Le monde entier est-il stupide à ce point pour rester sourd à la pop langoureuse et intimiste de Radar Bros ? Qu’à cela ne tienne, les Californiens l’invitent généreusement dans un Auditorium de grand luxe. Le monde entier n’a plus d’excuse.


Il y a sur Terre des mystères insondables, des phénomènes qui dépassent l’entendement. Sans aller vers la physique quantique, l’étude des mouvements tectoniques ou les coulisses des salles de marchés, il suffit d’analyser l’indifférence générale dont fait l’objet Radar Bros depuis ses débuts au mitan des années 90. Purement et simplement inexplicable. Pensez donc, déjà le cinquième album pour la troupe de Baja, en Californie, et toujours besoin d’une lampe spéléo pour trouver une ébauche d’écho médiatique digne de ce nom pour un groupe d’une telle importance. Et pourtant, de Grandaddy à Midlake, en passant par Sparklehorse, ces hérauts de la pop folk américaine en soie ont tous une ardoise plus ou moins conséquente chez Jim Putnam. Faut-il que le trio paie son désir de suggérer ? Doit-il traîner comme un boulet son choix de pop atmosphérique à l’heure où les guitares sont avides de sang ? Radar Bros préfère les planeurs aux gros porteurs, les palmes au jet-ski. Avancer intelligemment, sans bruit. Qui peut leur en vouloir ?

Auditorium est d’ores et déjà un classique de la discographie de la bande à Putnam. Mêmes ambiances nébuleuses que sur les précédentes livraisons, des plumes en guise de cordes vocales, des pianos translucides, des guitares de satin. On a beau connaitre tout ça sur le bout des doigts, on reste la bouche en « O », bras ballants et larme à l’œil à l’écoute de ces nouvelles chansons. Car même si la musique de Radar Bros est limpide et instantanément identifiable, l’effet produit est identique à chaque nouvelle livraison. Le cœur s’emballe, le temps s’arrête et le monde n’est plus qu’une lointaine rumeur.

La grande force de Jim Putnam réside, comme souvent dans le cas de ces groupes fantastiques, dans une écriture rigoureuse et qui semble pourtant tellement évidente. Impossible d’isoler ne serait-ce qu’une composition tant l’excellence prévaut sur toute la longueur de l’album. Et puis il y a cette voix, noble et usée, comme en apesanteur au-dessus d’une ville dont le taux de pollution dépasserait tous les records.
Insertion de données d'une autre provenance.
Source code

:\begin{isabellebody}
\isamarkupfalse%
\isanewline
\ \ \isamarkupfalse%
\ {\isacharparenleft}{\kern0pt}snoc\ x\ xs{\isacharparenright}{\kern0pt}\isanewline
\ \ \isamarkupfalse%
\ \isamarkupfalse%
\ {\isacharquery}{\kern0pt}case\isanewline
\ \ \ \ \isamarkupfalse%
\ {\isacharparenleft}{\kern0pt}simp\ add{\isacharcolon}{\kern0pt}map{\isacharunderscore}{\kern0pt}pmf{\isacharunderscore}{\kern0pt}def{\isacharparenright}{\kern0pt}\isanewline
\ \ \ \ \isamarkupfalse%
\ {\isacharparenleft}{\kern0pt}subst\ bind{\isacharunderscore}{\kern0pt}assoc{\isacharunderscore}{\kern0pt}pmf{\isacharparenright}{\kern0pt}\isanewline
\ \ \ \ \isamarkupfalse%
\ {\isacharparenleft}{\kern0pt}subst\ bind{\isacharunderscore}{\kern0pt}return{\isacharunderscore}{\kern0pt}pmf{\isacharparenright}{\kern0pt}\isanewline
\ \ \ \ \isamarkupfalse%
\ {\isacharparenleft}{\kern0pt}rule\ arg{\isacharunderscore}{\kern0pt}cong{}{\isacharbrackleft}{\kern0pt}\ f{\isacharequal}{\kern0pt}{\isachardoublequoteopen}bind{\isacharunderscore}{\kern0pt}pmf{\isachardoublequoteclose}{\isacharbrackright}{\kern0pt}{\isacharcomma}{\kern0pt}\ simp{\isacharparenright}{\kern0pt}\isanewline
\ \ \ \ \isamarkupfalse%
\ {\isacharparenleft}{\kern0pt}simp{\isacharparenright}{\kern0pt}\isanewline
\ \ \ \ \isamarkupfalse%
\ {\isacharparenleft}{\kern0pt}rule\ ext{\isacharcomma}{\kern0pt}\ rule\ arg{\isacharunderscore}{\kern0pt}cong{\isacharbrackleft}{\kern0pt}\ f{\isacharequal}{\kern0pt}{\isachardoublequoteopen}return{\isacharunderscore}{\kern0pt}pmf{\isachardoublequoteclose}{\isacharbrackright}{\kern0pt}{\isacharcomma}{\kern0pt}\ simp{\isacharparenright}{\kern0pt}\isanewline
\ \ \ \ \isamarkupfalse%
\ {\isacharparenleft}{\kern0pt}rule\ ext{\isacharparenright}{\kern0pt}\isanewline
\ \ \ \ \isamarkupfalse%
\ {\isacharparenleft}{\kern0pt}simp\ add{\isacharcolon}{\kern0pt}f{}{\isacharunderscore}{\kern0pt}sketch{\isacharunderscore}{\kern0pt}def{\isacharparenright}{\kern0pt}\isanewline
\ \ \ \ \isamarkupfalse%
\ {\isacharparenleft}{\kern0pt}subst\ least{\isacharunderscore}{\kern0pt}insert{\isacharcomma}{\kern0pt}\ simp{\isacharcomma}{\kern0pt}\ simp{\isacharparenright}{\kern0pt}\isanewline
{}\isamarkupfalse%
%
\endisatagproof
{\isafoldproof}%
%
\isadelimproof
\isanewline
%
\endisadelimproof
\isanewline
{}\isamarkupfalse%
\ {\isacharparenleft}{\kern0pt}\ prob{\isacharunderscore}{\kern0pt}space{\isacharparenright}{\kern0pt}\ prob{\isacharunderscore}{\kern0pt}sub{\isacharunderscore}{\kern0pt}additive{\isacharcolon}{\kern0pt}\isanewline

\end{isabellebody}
Peut-être faudrait-il signaler un durcissement de ton sur quelques pièces, quelques riffs inquiets, génialement dosés, conférant une humeur bien sombre à cette musique qui respire habituellement l’hébétude. L’âge avançant, on sent bien qu’on n’en est plus à la déclaration d’amour simple et charmante. Le désarroi commence à percer, la solitude pèse sur les frêles épaules des musiciens. Et cette vulnérabilité assumée rend ces titres encore plus touchants. D’autant que la production maison est d’une précision stupéfiante, dosant chaque effet au micron près, et gommant au passage tout excès de lyrisme. Car, malgré un style qui glisserait bien vite vers l’emphase chez bon nombre de romantiques professionnels, Coldplay en tête, rien ne dégouline chez Radar Bros. L’émotion est toute entière portée par les chansons et leur simple exécution, jamais par le décorum.

Malgré tout, on sait qu’Auditorium rejoindra The Singing Hatchet, The Fallen Leaf Pages et leurs congénères, soit autant de merveilles cachées, au fond des bacs à soldes de disquaires sans scrupules. Mais cela n’effacera pas le bonheur brut ressenti à l’écoute de cette musique parfaite, comme toujours chez Radar Bros. Maudits soient les ignorants.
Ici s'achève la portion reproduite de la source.